-- Problem to work on --
Copy out, from the data below, each line in which the word "used" occurs.
>>>
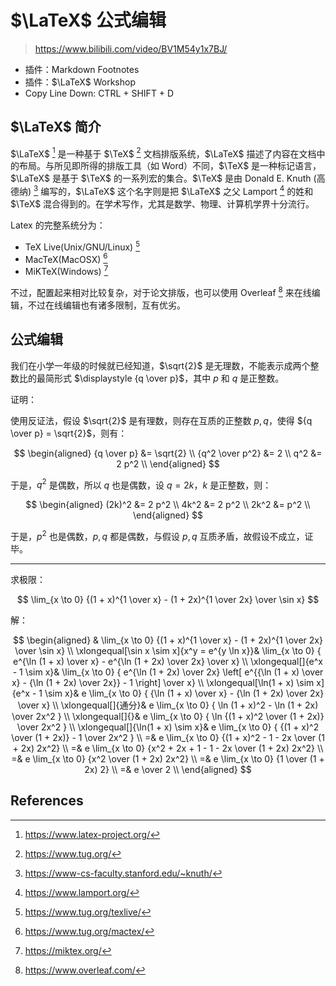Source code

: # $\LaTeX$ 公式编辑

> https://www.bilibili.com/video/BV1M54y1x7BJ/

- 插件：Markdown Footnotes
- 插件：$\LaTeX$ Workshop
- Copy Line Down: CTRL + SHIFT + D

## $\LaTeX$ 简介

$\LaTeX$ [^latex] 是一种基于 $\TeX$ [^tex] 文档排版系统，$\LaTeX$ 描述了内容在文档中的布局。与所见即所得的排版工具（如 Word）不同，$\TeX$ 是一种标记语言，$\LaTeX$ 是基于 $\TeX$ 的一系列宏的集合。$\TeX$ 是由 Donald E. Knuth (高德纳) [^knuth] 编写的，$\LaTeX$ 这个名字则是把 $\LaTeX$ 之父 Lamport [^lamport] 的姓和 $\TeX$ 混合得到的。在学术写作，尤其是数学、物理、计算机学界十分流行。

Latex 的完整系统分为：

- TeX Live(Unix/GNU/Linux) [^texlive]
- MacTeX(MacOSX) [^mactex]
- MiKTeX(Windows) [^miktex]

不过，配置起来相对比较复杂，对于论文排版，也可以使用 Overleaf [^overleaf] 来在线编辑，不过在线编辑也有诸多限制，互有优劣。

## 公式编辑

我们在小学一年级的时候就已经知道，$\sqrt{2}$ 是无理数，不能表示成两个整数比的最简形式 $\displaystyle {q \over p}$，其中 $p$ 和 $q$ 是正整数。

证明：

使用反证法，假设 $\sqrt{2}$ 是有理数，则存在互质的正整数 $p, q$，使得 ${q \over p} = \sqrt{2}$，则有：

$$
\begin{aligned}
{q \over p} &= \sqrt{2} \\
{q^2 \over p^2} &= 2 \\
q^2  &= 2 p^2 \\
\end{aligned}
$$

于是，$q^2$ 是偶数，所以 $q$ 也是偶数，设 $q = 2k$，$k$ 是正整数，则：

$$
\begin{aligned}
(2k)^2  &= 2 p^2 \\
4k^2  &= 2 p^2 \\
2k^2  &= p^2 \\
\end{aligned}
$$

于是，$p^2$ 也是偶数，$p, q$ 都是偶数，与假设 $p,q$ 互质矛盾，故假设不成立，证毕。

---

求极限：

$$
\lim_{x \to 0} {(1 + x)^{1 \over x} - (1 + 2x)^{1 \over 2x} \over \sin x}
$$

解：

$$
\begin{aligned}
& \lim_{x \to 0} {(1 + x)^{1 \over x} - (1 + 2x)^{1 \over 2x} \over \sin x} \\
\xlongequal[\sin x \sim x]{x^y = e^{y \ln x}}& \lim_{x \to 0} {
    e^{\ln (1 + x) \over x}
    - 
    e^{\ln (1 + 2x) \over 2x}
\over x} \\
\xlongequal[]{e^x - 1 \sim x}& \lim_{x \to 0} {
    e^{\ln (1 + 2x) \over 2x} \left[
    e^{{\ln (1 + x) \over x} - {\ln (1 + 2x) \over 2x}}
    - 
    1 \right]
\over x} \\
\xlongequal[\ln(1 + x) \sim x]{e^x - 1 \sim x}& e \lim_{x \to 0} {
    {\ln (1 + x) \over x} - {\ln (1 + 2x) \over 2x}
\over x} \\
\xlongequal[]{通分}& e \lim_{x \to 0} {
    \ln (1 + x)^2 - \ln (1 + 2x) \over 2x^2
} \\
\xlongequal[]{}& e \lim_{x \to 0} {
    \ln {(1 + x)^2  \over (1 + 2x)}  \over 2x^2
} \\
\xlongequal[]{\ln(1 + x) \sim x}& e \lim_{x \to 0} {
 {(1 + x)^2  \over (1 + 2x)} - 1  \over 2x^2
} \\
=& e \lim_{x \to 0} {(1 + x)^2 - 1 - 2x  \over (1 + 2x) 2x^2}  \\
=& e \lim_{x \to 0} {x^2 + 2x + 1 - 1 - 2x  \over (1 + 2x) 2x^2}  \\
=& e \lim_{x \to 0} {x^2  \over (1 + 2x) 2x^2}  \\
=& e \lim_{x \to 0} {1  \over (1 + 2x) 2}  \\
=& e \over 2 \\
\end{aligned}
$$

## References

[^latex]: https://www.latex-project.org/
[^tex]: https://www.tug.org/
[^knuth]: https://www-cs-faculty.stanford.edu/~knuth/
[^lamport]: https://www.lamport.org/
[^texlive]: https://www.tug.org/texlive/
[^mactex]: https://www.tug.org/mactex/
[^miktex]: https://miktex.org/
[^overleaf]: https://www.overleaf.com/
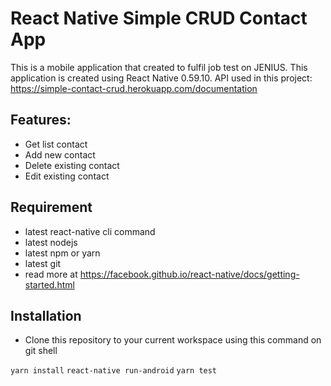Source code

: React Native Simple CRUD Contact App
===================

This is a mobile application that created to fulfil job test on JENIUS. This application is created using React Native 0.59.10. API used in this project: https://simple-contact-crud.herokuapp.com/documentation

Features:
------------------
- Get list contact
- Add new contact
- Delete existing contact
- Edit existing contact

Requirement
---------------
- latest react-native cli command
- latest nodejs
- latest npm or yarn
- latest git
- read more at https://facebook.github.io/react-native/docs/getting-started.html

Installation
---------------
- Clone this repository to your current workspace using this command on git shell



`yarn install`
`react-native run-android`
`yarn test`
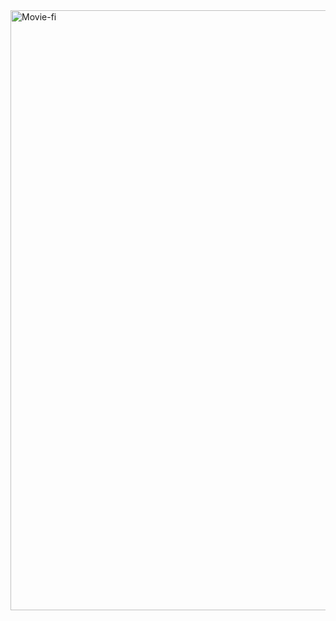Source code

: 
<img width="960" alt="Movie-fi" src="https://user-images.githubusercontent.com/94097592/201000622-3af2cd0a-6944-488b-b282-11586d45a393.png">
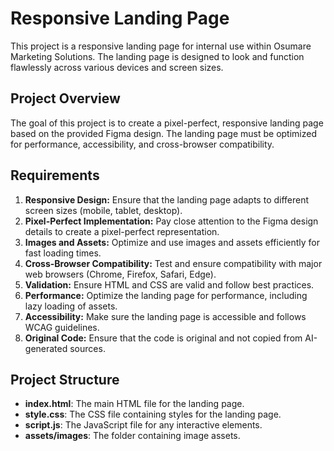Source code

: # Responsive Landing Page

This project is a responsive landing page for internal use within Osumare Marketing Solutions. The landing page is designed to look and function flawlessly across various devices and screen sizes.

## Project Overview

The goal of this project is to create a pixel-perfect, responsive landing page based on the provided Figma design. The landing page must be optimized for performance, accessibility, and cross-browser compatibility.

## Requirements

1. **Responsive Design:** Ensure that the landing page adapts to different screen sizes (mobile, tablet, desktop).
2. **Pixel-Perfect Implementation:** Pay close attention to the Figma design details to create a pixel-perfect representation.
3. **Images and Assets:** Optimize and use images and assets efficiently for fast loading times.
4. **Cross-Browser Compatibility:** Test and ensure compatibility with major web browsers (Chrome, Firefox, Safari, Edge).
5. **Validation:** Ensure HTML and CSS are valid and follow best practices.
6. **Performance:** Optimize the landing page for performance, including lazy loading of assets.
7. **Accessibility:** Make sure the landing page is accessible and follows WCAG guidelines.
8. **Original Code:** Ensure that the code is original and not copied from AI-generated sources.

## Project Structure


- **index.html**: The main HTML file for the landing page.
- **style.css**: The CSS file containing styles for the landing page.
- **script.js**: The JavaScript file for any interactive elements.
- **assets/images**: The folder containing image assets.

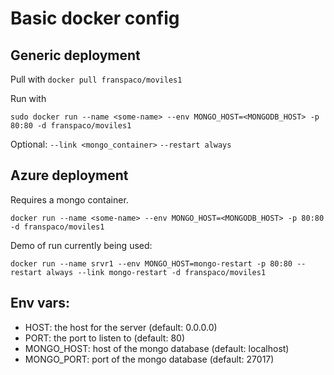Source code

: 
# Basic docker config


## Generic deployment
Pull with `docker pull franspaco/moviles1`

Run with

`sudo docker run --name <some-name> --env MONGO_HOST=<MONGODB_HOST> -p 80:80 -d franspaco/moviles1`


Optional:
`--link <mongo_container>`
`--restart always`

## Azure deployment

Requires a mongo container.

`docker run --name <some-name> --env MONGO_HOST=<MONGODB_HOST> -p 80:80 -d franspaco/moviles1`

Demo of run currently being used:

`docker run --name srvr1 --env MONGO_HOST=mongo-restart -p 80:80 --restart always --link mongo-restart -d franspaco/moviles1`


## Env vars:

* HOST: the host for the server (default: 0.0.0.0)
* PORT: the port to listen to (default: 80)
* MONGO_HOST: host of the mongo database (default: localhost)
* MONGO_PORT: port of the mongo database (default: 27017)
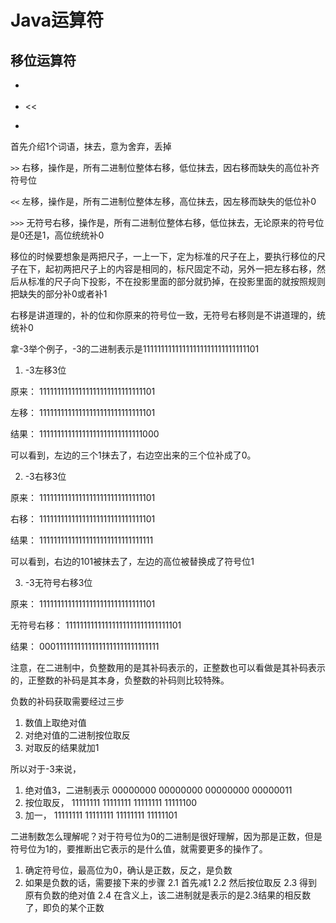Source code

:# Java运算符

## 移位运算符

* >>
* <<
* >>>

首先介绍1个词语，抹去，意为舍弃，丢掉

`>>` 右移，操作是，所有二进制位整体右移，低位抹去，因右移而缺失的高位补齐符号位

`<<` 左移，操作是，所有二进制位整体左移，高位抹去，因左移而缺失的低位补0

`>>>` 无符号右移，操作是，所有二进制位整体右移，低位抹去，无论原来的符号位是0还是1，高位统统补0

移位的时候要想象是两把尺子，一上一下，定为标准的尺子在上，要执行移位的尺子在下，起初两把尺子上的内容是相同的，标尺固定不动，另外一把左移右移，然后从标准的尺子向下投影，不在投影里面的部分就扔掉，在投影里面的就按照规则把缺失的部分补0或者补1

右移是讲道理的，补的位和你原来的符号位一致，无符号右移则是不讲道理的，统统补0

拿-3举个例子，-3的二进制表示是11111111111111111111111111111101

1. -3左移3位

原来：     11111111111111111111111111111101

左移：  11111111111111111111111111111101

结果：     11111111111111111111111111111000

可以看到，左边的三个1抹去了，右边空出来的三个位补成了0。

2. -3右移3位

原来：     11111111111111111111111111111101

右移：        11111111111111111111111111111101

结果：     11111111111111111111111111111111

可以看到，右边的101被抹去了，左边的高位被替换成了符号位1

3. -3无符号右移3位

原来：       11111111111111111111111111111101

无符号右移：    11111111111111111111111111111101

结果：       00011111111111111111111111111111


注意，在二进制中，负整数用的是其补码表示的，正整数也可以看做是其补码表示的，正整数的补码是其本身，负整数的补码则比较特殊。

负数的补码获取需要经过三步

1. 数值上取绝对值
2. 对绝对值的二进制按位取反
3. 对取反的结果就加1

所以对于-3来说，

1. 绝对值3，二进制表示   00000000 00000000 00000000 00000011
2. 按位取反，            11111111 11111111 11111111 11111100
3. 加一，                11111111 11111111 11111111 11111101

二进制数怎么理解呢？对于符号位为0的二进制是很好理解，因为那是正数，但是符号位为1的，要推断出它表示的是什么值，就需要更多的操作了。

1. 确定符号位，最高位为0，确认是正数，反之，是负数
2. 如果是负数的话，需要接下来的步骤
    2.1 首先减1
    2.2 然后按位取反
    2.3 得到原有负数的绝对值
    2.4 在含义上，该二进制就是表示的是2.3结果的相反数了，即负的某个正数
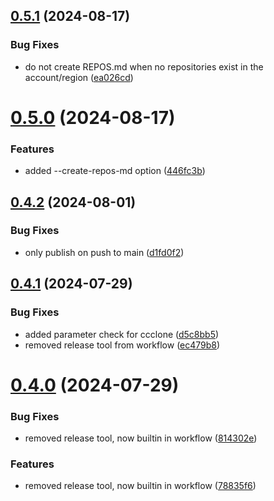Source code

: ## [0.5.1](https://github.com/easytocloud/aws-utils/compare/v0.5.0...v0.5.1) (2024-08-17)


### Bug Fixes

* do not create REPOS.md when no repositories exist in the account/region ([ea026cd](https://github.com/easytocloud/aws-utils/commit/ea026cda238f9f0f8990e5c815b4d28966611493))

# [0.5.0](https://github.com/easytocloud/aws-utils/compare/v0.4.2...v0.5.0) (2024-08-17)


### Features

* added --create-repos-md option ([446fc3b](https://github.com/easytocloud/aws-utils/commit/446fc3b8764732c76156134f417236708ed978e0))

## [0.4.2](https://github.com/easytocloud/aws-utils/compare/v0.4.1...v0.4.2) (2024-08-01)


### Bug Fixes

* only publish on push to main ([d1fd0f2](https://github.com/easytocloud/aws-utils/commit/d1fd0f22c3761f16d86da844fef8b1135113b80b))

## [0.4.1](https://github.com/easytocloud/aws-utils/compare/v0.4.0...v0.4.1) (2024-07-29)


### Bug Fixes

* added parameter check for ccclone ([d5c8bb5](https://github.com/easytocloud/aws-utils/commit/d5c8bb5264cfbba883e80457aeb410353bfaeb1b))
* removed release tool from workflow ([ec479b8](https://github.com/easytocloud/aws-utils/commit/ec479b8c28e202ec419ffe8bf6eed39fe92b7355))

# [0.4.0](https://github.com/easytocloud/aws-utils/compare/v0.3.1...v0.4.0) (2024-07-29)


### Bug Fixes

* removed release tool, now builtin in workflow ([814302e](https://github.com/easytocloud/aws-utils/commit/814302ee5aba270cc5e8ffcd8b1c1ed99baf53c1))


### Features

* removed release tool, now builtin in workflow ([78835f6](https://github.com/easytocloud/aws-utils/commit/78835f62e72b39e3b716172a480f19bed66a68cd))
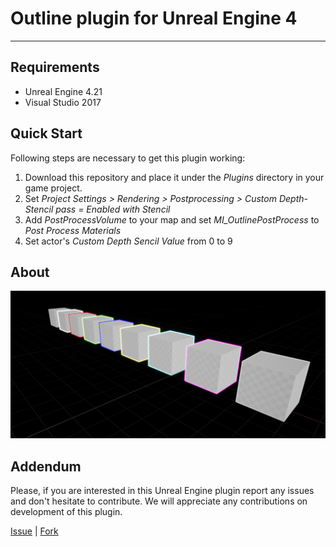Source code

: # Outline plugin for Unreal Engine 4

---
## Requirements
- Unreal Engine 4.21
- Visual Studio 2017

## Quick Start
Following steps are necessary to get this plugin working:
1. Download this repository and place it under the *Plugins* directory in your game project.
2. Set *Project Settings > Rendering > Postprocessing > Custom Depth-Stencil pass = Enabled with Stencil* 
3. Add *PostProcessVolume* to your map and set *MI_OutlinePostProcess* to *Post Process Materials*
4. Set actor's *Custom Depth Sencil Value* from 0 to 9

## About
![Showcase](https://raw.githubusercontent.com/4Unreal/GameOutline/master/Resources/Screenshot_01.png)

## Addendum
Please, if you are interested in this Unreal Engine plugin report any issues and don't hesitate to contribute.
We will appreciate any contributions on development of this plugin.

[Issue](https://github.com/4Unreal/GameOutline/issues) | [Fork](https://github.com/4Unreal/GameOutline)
<<<
-- Response for this exercise --
This is a mobile application that created to fulfil job test on JENIUS. This application is created using React Native 0.59.10. API used in this project: https://simple-contact-crud.herokuapp.com/documentation
Demo of run currently being used:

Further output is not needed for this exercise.